The queue of <FrameID, Labels> tuples generated by the video processing pipeline is consumed by the enrichment pipeline. Since the incoming frames are labelled with the URIs of linked data resources, the system is able to access the rich set of properties and relations provided by the referenced web sources. As an example, if within the input video stream a monument is retrieved at a certain date and time with an unambiguous URI (e.g. dbpedia:Sforza_Castle) the system may extract (and use as metadata for subsequent searches) all its properties like e.g. geographical location, year of construction, related external contents, etc. With this approach, the intellectually expensive and time-consuming work of annotating video data is requested to be performed on a (small) portion of data, e.g. when the target image dataset is created or updated, and not on the entire archived or broadcasted content.

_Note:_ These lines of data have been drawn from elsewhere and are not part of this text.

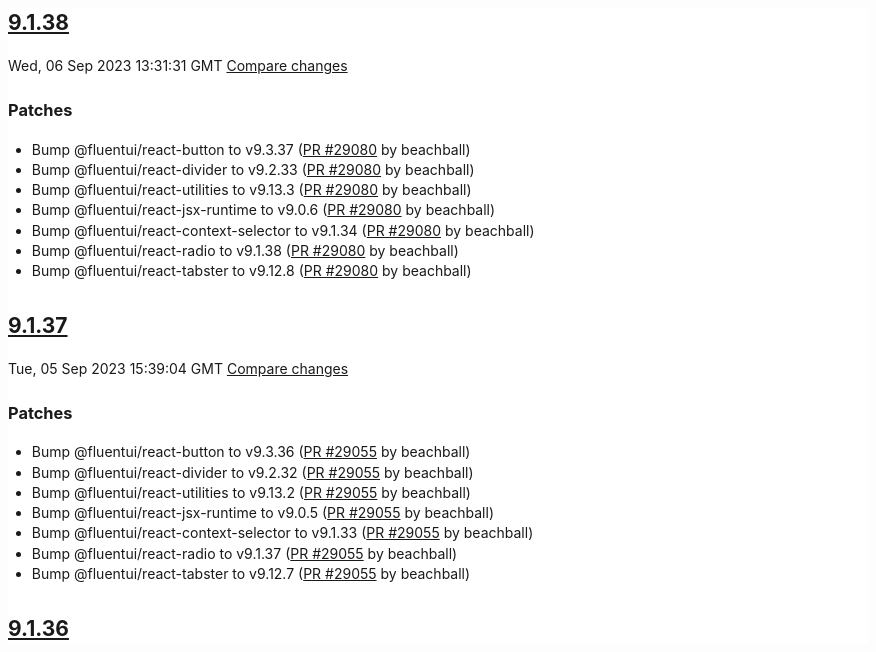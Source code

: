 ## [9.1.38](https://github.com/microsoft/fluentui/tree/@fluentui/react-toolbar_v9.1.38)

Wed, 06 Sep 2023 13:31:31 GMT 
[Compare changes](https://github.com/microsoft/fluentui/compare/@fluentui/react-toolbar_v9.1.37..@fluentui/react-toolbar_v9.1.38)

### Patches

- Bump @fluentui/react-button to v9.3.37 ([PR #29080](https://github.com/microsoft/fluentui/pull/29080) by beachball)
- Bump @fluentui/react-divider to v9.2.33 ([PR #29080](https://github.com/microsoft/fluentui/pull/29080) by beachball)
- Bump @fluentui/react-utilities to v9.13.3 ([PR #29080](https://github.com/microsoft/fluentui/pull/29080) by beachball)
- Bump @fluentui/react-jsx-runtime to v9.0.6 ([PR #29080](https://github.com/microsoft/fluentui/pull/29080) by beachball)
- Bump @fluentui/react-context-selector to v9.1.34 ([PR #29080](https://github.com/microsoft/fluentui/pull/29080) by beachball)
- Bump @fluentui/react-radio to v9.1.38 ([PR #29080](https://github.com/microsoft/fluentui/pull/29080) by beachball)
- Bump @fluentui/react-tabster to v9.12.8 ([PR #29080](https://github.com/microsoft/fluentui/pull/29080) by beachball)

## [9.1.37](https://github.com/microsoft/fluentui/tree/@fluentui/react-toolbar_v9.1.37)

Tue, 05 Sep 2023 15:39:04 GMT 
[Compare changes](https://github.com/microsoft/fluentui/compare/@fluentui/react-toolbar_v9.1.36..@fluentui/react-toolbar_v9.1.37)

### Patches

- Bump @fluentui/react-button to v9.3.36 ([PR #29055](https://github.com/microsoft/fluentui/pull/29055) by beachball)
- Bump @fluentui/react-divider to v9.2.32 ([PR #29055](https://github.com/microsoft/fluentui/pull/29055) by beachball)
- Bump @fluentui/react-utilities to v9.13.2 ([PR #29055](https://github.com/microsoft/fluentui/pull/29055) by beachball)
- Bump @fluentui/react-jsx-runtime to v9.0.5 ([PR #29055](https://github.com/microsoft/fluentui/pull/29055) by beachball)
- Bump @fluentui/react-context-selector to v9.1.33 ([PR #29055](https://github.com/microsoft/fluentui/pull/29055) by beachball)
- Bump @fluentui/react-radio to v9.1.37 ([PR #29055](https://github.com/microsoft/fluentui/pull/29055) by beachball)
- Bump @fluentui/react-tabster to v9.12.7 ([PR #29055](https://github.com/microsoft/fluentui/pull/29055) by beachball)

## [9.1.36](https://github.com/microsoft/fluentui/tree/@fluentui/react-toolbar_v9.1.36)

Furthermore, the creation and annotation of the target image dataset may be automated itself, by e.g. using a Web image search engine to source visual training data for target queries.

The collected information (i.e. source stream identifier, detection timestamps, linked data URIs) is stored as RDF triples in a triple store following a purpose-built ontology, in order to be semantically searchable and accessible by means of SPARQL queries.

User interface

In addition to being stored in the triple store, the semantically enriched metadata is also leveraged in the system’s GUI. This information, along with a transcoded version of the input video, is used by an HTML5 web page that allows the user to choose between the available channels and shows the live video of the input video stream being processed along with a stream of contextual information. The image below shows an example: the input video is depicting a portrait of William Shakespeare. Some pictures of the famous English writer were previously collected and tagged in the AgileRAI image reference dataset. Thus, the system is able to recognise his appearance within the input stream and collect further information listing e.g. his biography and other personal data.

Conclusions

The combination of Visual Analysis techniques for the detection of visual patterns with Semantic Web technologies enables the extraction and most importantly the use of content information from video media, an important capability in today’s entertainment industry. Parallel computation is crucial to achieving scale out capabilities in this kind of use cases. Thanks to Witboost, AgileRAI makes it possible to ingest several live video streams in parallel and analyze them in a single cluster with a single application deployment, providing powerful video analysis capabilities with low effort.